>>

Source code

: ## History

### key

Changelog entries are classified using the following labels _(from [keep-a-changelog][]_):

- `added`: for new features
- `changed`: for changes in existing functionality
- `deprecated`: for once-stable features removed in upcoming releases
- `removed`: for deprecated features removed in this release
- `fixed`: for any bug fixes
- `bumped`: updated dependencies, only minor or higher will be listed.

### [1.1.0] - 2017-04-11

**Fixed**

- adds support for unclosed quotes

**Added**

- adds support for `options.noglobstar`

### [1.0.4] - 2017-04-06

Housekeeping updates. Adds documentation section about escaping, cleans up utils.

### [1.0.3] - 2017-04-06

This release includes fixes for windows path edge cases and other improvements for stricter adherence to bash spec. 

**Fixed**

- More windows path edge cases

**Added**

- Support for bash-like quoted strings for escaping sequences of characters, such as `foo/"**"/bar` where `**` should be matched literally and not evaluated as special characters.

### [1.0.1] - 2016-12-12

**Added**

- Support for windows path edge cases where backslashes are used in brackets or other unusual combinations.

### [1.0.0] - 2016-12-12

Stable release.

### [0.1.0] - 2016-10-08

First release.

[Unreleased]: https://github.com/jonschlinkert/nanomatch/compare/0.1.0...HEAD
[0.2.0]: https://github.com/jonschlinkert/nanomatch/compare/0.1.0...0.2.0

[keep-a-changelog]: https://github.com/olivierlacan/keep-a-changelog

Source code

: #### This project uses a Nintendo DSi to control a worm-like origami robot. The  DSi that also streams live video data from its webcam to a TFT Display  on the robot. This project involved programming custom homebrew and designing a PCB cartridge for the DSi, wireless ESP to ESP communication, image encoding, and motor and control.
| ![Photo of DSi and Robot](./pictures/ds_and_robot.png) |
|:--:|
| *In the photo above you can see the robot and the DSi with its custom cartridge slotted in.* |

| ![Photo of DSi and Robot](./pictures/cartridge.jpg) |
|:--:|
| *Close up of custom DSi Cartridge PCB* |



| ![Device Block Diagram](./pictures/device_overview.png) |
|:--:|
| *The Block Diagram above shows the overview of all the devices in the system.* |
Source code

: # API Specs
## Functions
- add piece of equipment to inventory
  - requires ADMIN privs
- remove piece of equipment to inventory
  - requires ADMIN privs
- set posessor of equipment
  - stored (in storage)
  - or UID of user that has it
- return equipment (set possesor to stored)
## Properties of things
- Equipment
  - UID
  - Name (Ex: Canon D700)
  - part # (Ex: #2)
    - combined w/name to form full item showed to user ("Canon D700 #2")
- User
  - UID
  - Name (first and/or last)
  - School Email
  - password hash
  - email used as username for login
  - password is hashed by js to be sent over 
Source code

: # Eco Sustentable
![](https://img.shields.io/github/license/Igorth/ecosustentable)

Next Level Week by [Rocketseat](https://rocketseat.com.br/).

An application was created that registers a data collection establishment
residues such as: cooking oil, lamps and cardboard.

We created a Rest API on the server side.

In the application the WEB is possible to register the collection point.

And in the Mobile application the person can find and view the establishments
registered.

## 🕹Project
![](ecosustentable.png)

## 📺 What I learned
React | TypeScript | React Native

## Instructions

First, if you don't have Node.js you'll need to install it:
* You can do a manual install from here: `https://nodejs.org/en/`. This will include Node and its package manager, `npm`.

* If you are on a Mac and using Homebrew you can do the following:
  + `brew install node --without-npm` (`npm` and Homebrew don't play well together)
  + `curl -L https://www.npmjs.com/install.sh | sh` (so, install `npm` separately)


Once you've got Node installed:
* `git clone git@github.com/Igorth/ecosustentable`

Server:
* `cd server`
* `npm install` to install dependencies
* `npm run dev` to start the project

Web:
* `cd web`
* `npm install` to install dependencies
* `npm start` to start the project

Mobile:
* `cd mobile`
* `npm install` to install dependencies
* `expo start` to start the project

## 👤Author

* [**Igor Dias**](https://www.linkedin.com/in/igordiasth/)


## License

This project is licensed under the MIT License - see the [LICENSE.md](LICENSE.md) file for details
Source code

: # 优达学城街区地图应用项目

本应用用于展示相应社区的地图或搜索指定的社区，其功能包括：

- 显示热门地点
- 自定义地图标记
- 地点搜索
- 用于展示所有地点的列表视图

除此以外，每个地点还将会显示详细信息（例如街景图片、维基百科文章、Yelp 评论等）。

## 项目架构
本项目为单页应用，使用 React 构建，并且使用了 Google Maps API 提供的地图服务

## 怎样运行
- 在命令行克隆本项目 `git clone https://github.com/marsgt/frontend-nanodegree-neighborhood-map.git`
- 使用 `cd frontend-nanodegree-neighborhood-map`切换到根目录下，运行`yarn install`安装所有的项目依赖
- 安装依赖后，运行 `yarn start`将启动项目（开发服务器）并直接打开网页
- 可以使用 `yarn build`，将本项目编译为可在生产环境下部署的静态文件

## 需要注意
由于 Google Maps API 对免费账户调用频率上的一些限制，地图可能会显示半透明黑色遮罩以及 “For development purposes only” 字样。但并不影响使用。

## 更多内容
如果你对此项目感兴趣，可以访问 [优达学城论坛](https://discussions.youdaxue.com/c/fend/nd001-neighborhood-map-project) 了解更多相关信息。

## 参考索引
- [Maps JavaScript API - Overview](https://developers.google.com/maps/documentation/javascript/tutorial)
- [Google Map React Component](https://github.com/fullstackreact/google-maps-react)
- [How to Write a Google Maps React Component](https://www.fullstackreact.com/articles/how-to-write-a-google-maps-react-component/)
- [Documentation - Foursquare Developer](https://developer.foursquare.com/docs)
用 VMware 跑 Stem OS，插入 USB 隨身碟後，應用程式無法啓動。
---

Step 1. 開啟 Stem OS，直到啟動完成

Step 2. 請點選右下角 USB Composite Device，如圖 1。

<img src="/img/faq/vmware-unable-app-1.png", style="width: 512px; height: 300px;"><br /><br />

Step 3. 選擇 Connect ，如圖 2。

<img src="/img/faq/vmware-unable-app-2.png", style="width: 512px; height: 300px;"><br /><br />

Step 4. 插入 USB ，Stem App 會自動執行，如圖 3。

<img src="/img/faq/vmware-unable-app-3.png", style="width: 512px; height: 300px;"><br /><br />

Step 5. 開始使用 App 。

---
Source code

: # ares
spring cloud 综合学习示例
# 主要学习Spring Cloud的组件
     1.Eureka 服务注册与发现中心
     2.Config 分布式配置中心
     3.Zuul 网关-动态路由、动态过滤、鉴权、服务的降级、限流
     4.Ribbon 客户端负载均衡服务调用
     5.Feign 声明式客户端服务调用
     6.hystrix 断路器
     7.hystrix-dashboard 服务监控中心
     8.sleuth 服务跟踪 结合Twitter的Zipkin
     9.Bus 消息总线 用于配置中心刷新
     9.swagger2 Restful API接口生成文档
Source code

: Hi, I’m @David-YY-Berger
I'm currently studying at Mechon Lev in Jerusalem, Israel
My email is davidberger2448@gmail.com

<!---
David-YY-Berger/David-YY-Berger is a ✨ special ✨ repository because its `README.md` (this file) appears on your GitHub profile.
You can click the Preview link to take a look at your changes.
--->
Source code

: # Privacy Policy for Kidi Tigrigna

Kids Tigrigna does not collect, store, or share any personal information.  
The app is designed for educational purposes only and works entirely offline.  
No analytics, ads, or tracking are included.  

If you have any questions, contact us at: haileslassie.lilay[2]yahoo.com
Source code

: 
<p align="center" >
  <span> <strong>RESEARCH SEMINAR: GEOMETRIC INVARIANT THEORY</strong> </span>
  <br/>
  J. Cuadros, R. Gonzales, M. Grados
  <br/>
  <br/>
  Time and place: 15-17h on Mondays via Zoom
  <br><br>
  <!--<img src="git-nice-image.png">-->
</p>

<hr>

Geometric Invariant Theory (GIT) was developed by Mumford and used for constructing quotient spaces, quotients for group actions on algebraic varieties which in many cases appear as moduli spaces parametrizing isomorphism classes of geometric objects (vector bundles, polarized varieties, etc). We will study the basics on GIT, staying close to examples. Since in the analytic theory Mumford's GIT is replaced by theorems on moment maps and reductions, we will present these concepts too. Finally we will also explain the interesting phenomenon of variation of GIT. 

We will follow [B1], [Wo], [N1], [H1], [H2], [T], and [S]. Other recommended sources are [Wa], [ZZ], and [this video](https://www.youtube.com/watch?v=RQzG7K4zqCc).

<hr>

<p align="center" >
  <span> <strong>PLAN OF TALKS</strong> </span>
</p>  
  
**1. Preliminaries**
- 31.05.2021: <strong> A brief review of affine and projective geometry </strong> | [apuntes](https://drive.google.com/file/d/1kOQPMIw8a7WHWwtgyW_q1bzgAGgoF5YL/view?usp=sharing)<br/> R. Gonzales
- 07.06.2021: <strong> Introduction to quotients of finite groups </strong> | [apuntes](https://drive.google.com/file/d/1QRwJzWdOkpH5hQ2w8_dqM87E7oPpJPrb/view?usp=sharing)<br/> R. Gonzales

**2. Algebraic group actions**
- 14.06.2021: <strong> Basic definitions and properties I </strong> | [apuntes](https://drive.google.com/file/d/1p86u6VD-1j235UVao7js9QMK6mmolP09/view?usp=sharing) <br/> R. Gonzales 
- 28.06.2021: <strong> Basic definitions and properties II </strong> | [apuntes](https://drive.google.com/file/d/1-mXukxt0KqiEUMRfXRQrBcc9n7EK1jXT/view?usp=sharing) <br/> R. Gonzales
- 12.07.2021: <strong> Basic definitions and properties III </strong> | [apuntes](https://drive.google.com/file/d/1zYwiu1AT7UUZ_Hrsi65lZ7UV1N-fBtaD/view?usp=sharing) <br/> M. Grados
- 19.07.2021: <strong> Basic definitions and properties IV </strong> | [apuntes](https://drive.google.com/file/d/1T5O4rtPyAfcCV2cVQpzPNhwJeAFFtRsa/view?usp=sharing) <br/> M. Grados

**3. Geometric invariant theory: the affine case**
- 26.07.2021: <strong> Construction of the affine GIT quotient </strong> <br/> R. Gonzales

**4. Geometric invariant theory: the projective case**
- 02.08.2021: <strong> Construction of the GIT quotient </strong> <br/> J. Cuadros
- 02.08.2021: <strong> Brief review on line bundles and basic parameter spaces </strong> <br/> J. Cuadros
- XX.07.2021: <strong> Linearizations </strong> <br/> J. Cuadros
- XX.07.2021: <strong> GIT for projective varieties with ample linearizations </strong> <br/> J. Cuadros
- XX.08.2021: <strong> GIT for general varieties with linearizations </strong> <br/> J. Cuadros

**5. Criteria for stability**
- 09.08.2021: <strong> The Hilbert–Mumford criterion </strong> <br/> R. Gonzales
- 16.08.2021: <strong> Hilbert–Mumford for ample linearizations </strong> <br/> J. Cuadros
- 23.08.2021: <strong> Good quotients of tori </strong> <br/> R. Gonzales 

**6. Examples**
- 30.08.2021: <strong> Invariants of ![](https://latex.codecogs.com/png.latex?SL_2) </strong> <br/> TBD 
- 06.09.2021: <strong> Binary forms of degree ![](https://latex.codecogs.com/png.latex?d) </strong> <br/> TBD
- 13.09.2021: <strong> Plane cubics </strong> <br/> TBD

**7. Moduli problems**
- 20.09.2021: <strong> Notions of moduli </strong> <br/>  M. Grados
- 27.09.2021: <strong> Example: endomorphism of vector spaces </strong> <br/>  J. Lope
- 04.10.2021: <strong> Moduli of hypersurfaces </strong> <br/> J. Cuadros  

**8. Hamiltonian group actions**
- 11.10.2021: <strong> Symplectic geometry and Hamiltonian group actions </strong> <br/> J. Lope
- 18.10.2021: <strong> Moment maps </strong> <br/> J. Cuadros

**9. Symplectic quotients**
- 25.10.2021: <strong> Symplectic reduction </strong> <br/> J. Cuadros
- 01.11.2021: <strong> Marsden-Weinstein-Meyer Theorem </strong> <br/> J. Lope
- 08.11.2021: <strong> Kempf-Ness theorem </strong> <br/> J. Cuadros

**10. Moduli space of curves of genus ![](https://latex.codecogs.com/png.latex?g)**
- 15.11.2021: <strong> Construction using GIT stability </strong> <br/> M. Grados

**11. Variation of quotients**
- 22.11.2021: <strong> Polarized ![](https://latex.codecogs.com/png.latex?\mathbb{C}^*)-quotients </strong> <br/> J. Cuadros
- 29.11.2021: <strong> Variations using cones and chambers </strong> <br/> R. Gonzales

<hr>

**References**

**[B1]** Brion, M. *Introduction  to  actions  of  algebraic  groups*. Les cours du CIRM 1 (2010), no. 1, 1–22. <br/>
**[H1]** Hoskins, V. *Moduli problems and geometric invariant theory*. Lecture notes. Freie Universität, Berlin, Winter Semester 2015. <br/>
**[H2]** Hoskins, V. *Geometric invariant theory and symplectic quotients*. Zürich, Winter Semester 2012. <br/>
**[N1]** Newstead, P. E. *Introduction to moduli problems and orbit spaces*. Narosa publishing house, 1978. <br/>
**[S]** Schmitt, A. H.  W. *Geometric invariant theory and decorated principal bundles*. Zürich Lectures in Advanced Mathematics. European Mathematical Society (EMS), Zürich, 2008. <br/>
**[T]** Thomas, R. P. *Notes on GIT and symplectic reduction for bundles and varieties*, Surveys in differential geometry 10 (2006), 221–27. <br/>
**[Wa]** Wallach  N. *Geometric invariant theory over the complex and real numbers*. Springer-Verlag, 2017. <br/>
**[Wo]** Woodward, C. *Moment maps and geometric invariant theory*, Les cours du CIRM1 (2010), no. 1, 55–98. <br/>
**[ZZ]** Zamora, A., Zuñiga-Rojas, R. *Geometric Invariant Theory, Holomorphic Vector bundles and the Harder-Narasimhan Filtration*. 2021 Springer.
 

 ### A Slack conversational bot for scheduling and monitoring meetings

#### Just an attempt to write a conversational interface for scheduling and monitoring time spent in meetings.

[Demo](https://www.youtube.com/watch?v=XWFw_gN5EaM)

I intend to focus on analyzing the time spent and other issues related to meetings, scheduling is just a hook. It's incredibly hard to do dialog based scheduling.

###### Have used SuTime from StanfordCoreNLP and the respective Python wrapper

<<

- _Task requirements_: Where a line of the data holds "youtube", show that line.

- _Your solution_:
We will follow [B1], [Wo], [N1], [H1], [H2], [T], and [S]. Other recommended sources are [Wa], [ZZ], and [this video](https://www.youtube.com/watch?v=RQzG7K4zqCc).
[Demo](https://www.youtube.com/watch?v=XWFw_gN5EaM)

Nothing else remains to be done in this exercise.